[Start of section]

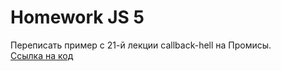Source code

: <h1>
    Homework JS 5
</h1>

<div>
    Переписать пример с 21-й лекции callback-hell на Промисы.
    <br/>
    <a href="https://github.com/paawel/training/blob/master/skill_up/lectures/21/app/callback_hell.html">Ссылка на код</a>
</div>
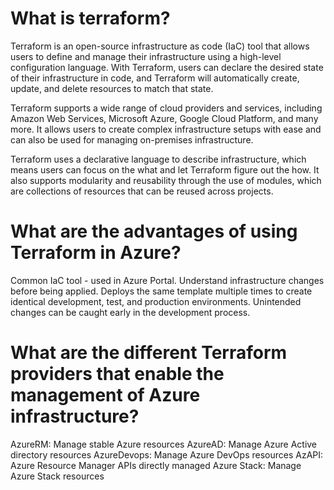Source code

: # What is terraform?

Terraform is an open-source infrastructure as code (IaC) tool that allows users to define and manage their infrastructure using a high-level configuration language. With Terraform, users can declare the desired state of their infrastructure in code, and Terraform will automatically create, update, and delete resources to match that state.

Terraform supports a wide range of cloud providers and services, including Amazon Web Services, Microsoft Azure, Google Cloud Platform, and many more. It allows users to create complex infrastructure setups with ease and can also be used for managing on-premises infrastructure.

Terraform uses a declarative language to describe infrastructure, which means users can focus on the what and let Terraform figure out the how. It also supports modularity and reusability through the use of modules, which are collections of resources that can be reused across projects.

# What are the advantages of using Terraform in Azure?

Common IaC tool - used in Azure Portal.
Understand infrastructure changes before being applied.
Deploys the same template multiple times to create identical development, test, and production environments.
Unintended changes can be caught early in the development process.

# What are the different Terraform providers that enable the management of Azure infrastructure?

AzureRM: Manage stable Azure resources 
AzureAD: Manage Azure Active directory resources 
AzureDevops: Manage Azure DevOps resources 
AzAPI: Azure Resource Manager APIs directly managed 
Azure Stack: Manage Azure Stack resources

[End of section]
[Start of section]

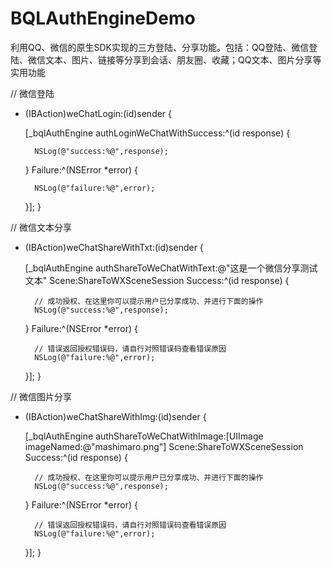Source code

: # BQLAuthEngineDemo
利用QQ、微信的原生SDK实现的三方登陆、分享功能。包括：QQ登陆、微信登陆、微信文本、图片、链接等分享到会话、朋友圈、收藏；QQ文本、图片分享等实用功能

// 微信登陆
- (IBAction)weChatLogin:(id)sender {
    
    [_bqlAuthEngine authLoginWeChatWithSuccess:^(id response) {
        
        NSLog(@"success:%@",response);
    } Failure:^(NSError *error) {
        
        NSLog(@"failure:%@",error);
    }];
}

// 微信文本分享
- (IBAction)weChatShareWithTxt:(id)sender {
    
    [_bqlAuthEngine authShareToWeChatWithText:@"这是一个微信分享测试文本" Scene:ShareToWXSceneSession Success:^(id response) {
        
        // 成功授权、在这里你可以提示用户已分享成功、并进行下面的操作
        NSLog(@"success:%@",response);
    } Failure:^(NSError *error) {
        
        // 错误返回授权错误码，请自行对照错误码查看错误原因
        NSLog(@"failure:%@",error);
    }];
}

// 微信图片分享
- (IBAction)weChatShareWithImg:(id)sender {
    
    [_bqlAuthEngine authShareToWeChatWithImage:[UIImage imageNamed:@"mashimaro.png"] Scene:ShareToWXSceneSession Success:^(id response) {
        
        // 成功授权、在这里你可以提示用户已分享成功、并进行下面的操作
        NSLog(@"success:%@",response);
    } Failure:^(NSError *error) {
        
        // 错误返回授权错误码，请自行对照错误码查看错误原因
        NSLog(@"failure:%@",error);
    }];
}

[End of section]

Lines holding the word "supports" in the records above: how many are there? Answer with the number only.

2